Under the heading '4. Panel Decision' The second Appeal Panel made the following findings (Ex A, 227):
"The Review Panel found that the accident WAS a cause of the following claimed injuries:
• Cervical spine-soft tissue injury
The Review Panel found that the accident was NOT a cause of the following claimed injuries:
• Right-sided SI radiculopathy due to L5-S1 disc prolapse requiring lumbar spine decompression and later, lumbar fusion
The Review Panel found that the following injuries were found resolved and give rise to no assessable impairment:
• Lumbar spine-soft tissue injury
The Panel found the following injuries Not listed by the Parties but caused by the subject accident:
• T1 transverse process fracture - undisplaced, resolved
As noted, there would be 0% WP1 for this injury according to AMA4 and the MAAS PIG June 2018 The Review Panel considered that the following injuries give rise to a permanent impairment:
• Cervical spine - soft tissue injury"
Following these findings, the Second Appeal Panel assessed the plaintiff's injuries at 0% WPI (Ex A, 227).
[7]
The Proper Officer's decision
On 7 October 2020, the plaintiff made an application under s 62(1)(a) of the MAC Act for further assessment (Ex A, 229).
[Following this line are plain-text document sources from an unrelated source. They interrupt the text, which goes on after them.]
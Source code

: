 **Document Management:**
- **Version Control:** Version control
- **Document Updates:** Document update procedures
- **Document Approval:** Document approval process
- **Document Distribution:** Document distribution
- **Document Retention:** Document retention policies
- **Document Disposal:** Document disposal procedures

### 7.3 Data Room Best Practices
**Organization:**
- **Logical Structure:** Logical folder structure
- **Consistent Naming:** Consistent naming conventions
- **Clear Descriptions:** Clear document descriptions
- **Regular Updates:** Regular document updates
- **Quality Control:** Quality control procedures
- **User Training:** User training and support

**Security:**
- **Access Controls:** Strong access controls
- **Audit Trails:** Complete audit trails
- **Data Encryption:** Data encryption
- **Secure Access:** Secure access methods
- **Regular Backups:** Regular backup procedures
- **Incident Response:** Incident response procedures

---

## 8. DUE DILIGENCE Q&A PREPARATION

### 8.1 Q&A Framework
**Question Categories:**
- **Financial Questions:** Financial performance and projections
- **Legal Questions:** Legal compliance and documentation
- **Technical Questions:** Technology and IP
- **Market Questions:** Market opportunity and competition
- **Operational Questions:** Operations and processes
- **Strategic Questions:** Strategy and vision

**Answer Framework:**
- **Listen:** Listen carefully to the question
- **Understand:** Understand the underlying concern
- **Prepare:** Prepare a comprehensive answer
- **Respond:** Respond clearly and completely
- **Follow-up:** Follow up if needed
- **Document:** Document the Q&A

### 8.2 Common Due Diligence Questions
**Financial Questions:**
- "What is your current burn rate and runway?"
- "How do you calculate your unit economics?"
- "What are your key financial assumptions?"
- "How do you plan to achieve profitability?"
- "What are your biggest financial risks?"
In support of his application, the plaintiff relied on the reports of Dr Dawish (dated 5 March 2020 and 14 July 2020), the reports of Dr Giblin (dated 31 March 2020 and 12 May 2020), the reports of Dr Parkinson (dated 13 July 2020) and the report of Ben Reidy (5 May 2020).
On 15 February 2021, the Proper Officer delivered her determination of the plaintiff's application for further Medical Assessment (Ex A, 32):
The Proper Officer summarised and set out both party's submissions in her reasons. She summarsied the decision of the second Appeal Panel. The relevant portions record at [15]-[23] (Ex A, 35):
"[15] The Panel states that it considered that the available information indicated a pre-existing WPI of the lumbar spine of either DRE I (0%) or else DRE II (10%). It notes that the claimant's main complaints pre-dating the accident were of lower back pain with episodic leg pain involving the left posterior thigh not below the knee. It notes that the claimant had scans in 2011 and 2021 and seen a Neurosurgeon for symptoms arising from degenerate L4-5 and L5-S1 discs but that at the time of the accident there was no clean evidence of radiculopathy.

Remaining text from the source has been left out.